Start of Block

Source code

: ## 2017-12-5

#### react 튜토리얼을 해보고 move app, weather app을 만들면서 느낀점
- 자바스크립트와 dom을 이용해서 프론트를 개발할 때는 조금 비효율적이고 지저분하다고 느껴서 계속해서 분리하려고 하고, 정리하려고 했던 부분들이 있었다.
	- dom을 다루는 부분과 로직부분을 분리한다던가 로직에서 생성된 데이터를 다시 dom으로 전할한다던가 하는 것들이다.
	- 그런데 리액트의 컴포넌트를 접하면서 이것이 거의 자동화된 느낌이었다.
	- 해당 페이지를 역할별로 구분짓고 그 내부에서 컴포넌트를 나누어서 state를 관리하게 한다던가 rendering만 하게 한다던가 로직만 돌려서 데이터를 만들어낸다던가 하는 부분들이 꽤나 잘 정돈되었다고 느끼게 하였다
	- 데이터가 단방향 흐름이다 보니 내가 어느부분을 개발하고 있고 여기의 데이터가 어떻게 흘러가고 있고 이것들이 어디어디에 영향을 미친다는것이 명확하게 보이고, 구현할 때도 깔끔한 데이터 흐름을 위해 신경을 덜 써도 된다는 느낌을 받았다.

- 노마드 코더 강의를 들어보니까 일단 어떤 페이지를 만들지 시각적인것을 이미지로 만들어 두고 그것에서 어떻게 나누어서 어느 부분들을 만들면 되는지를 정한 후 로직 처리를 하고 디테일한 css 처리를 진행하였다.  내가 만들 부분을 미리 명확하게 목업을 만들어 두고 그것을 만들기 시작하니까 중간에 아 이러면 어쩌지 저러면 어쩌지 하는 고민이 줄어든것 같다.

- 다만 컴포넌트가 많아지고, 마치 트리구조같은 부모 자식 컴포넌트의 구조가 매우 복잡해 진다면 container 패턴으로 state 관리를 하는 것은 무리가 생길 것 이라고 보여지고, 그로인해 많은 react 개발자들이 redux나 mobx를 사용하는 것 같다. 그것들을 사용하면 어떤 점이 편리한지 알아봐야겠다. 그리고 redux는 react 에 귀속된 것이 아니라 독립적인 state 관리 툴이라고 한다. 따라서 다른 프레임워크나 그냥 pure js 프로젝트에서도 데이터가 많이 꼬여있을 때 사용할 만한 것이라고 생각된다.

End of Block

**TASK STATEMENT:** Print all the records precisely.

**COMPLETED TASK:**
Source code

: ## 2017-12-5

#### react 튜토리얼을 해보고 move app, weather app을 만들면서 느낀점
- 자바스크립트와 dom을 이용해서 프론트를 개발할 때는 조금 비효율적이고 지저분하다고 느껴서 계속해서 분리하려고 하고, 정리하려고 했던 부분들이 있었다.
	- dom을 다루는 부분과 로직부분을 분리한다던가 로직에서 생성된 데이터를 다시 dom으로 전할한다던가 하는 것들이다.
	- 그런데 리액트의 컴포넌트를 접하면서 이것이 거의 자동화된 느낌이었다.
	- 해당 페이지를 역할별로 구분짓고 그 내부에서 컴포넌트를 나누어서 state를 관리하게 한다던가 rendering만 하게 한다던가 로직만 돌려서 데이터를 만들어낸다던가 하는 부분들이 꽤나 잘 정돈되었다고 느끼게 하였다
	- 데이터가 단방향 흐름이다 보니 내가 어느부분을 개발하고 있고 여기의 데이터가 어떻게 흘러가고 있고 이것들이 어디어디에 영향을 미친다는것이 명확하게 보이고, 구현할 때도 깔끔한 데이터 흐름을 위해 신경을 덜 써도 된다는 느낌을 받았다.

- 노마드 코더 강의를 들어보니까 일단 어떤 페이지를 만들지 시각적인것을 이미지로 만들어 두고 그것에서 어떻게 나누어서 어느 부분들을 만들면 되는지를 정한 후 로직 처리를 하고 디테일한 css 처리를 진행하였다.  내가 만들 부분을 미리 명확하게 목업을 만들어 두고 그것을 만들기 시작하니까 중간에 아 이러면 어쩌지 저러면 어쩌지 하는 고민이 줄어든것 같다.

- 다만 컴포넌트가 많아지고, 마치 트리구조같은 부모 자식 컴포넌트의 구조가 매우 복잡해 진다면 container 패턴으로 state 관리를 하는 것은 무리가 생길 것 이라고 보여지고, 그로인해 많은 react 개발자들이 redux나 mobx를 사용하는 것 같다. 그것들을 사용하면 어떤 점이 편리한지 알아봐야겠다. 그리고 redux는 react 에 귀속된 것이 아니라 독립적인 state 관리 툴이라고 한다. 따라서 다른 프레임워크나 그냥 pure js 프로젝트에서도 데이터가 많이 꼬여있을 때 사용할 만한 것이라고 생각된다.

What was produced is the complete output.